It is easier and quicker to brake down than my 1911..


----------



## berettabone (Jan 23, 2012)

Like I said.


Couch Potato said:


> Your nail would need to be very, very brittle to break as easy as it is to turn. I suppose women concerned about messing up their polish need a "tool," but they would likely need a "tool" of some sort for any pistol.


----------



## oneoclock (Aug 4, 2011)

Why break it down if you're not preparing to clean it? If you're preparing to clean it, don't you have your cleaning supplies and tools with you?

I think Beretta nailed it with this one. 

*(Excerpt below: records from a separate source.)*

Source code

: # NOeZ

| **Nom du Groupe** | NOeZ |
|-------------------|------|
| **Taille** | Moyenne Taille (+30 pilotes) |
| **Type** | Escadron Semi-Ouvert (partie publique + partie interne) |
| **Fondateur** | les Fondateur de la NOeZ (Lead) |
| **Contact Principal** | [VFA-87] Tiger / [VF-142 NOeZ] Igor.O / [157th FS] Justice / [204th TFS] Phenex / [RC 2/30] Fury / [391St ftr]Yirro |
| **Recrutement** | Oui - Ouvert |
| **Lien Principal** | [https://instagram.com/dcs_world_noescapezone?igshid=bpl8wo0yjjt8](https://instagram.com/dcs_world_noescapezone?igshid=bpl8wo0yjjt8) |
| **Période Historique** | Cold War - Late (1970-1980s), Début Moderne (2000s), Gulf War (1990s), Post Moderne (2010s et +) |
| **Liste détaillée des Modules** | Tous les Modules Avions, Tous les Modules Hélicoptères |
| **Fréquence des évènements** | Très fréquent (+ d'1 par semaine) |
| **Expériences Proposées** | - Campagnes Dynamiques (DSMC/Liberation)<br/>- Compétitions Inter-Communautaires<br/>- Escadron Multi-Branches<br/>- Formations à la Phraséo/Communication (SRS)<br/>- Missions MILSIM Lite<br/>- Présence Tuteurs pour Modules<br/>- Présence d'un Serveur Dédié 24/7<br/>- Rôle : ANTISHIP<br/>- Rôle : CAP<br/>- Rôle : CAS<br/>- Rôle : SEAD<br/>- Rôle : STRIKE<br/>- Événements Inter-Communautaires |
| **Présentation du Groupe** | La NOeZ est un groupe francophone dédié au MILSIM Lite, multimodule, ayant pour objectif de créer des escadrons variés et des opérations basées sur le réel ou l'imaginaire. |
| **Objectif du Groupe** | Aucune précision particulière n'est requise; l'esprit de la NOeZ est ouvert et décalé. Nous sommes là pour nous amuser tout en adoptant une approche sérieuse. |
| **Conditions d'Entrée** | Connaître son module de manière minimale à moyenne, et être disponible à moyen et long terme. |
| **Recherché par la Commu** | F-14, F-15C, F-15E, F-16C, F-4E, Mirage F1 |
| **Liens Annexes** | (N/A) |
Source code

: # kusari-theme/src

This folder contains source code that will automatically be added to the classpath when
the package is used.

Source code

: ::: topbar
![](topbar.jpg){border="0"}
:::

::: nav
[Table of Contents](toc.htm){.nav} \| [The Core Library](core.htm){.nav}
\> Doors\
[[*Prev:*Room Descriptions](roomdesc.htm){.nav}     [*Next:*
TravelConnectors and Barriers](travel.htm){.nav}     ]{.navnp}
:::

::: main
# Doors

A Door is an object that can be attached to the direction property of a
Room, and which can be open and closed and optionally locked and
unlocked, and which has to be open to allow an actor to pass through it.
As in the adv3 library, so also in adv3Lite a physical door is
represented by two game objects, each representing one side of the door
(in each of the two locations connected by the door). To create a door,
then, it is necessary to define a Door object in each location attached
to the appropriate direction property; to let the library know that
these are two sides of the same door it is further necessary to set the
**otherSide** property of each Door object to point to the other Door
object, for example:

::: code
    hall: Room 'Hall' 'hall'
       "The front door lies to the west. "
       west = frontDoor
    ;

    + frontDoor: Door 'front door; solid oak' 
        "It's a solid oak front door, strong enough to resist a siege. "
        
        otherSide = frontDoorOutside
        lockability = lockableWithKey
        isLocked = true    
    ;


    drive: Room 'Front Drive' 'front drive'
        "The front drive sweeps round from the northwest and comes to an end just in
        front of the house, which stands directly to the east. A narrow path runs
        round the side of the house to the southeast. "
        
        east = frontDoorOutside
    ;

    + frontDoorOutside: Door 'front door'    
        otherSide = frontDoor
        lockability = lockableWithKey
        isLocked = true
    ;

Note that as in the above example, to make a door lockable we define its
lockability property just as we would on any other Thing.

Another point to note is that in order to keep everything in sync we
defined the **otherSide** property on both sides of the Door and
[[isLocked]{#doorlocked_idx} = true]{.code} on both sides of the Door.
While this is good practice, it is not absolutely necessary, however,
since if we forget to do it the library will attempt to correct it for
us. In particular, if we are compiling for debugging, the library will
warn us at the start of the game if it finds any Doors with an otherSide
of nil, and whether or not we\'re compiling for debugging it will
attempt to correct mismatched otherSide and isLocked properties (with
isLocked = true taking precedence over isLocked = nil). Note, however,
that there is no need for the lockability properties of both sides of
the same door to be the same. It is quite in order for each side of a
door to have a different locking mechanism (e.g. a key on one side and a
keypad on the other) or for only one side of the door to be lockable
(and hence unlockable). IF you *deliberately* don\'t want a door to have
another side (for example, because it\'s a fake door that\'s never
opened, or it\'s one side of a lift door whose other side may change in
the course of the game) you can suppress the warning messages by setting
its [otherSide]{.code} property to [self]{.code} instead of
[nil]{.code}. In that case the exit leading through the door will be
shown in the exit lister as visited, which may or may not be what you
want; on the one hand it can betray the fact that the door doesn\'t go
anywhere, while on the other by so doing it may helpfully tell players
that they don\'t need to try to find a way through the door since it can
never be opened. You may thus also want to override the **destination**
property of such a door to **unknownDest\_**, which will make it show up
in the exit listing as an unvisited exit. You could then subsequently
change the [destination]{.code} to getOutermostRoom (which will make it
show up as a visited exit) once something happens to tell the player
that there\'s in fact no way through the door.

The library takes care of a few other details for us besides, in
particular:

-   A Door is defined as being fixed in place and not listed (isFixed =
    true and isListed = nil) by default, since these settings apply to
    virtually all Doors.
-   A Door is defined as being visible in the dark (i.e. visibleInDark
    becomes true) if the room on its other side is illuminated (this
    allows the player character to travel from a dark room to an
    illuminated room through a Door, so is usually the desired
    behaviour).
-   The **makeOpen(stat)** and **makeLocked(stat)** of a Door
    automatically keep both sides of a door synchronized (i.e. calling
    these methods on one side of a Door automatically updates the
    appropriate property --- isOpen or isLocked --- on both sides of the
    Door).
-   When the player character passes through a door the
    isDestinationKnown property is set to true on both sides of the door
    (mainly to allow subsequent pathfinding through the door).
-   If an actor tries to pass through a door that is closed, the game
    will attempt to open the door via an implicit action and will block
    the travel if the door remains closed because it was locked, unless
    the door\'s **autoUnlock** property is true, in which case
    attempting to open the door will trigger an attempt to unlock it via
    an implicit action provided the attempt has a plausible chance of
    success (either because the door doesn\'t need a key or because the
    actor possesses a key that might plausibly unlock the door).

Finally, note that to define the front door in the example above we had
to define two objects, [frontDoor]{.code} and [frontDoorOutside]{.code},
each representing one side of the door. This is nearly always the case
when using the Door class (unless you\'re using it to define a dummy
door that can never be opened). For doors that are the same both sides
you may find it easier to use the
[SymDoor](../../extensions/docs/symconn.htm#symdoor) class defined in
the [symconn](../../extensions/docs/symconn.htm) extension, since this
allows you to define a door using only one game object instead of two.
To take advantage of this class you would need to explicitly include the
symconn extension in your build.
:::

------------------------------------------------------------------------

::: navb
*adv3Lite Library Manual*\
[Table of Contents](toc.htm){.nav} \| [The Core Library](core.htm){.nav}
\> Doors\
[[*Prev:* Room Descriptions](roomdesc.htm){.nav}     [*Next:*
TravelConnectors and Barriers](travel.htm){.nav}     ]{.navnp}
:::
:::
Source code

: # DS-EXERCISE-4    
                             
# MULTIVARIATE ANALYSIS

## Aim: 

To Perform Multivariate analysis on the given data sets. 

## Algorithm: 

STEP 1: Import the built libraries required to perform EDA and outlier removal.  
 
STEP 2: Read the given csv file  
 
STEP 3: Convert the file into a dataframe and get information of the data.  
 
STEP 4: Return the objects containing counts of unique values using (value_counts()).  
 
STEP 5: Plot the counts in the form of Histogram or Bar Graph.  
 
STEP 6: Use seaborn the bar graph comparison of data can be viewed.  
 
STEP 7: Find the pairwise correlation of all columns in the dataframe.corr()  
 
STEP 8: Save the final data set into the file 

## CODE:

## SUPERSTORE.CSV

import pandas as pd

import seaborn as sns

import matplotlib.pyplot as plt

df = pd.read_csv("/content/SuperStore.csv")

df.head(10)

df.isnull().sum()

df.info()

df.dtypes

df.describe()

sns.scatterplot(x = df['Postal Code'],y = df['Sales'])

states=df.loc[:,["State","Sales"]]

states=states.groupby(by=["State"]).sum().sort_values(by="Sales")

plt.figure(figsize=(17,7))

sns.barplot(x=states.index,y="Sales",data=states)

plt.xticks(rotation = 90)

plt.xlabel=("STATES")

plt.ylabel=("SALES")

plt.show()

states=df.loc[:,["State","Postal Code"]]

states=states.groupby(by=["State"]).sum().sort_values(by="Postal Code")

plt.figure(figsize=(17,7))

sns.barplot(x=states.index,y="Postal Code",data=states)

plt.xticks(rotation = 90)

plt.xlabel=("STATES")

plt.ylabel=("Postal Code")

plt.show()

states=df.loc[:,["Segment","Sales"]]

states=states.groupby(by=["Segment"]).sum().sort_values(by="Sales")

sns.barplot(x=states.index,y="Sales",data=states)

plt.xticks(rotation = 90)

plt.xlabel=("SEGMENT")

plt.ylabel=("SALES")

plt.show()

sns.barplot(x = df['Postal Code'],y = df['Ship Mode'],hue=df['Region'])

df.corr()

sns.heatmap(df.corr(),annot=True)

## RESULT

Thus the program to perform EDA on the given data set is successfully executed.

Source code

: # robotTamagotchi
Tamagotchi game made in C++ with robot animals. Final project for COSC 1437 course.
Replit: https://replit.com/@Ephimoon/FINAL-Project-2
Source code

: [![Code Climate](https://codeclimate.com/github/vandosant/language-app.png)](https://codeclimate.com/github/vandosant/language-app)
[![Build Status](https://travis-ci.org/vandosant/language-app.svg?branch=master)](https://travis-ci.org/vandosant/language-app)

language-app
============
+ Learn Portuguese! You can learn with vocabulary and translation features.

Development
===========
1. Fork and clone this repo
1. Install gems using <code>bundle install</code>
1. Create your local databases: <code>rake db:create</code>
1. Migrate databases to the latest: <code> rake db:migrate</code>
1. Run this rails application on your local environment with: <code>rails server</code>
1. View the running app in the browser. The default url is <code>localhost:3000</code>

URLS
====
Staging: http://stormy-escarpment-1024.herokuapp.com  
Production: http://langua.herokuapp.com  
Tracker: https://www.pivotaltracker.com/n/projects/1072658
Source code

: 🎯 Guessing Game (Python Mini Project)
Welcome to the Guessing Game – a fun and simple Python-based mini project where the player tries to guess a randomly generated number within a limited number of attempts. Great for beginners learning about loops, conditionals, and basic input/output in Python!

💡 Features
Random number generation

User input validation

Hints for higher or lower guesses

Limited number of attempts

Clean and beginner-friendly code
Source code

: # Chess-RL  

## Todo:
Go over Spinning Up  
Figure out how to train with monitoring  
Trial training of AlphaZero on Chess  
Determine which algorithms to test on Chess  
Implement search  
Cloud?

NO catches on outside. Concealed carry is very easy.


----------



## BigCityChief (Jan 2, 2013)

Couch Potato said:


> After searching more than a year for the right pocket pistol for me, I purchased a Nano this past week and I am very please with my results at my first range visit yesterday. At 7 yards or less I can easily put six rounds in a six-inch circle just pointing my arm in the right direction and firing quickly. Taking time to aim produced excellent results out to 15 yards, but I didn't shoot much at that distance, or go beyond it, because shoot in targets at a distance is not my intended use of the gun. This gun is an easy to carry personal defense weapon, not one for a holes in paper contest.
> 
> The size of the gun and size of my hand are an excellent match. Most pocket guns are just too small for me to use with relative comfort. My two middle fingers fit perfectly on the grip, my little finger sits nicely under the magazine, and trigger finger hits perfectly on the small indentation designed for it.
> 
> I will confirm other reports that it does not like the 115gr rounds (which I ran out of yesterday), but performs flawlessly with the 124gr rounds (which is all I will buy for it in the future). It is the perfect defensive gun for me in that it is likely to always be with me so I'll have it when I need it. It is not "perfect," but close enough for me and may well be the best $415 I ever spent.


The Nano is a fine pistol. After several hundred break-in rounds, it'll handle 115 gr target ammo as well as 124 and 147 gr SD Ammo. Enjoy!


----------



## oneoclock (Aug 4, 2011)

Mine has never had 1 hiccup from day 1. I have used 115 gr, 124 gr, 147 gr, only about 550 rounds so far. I know a few of the early ones had some trouble, but mine has been flawless.


----------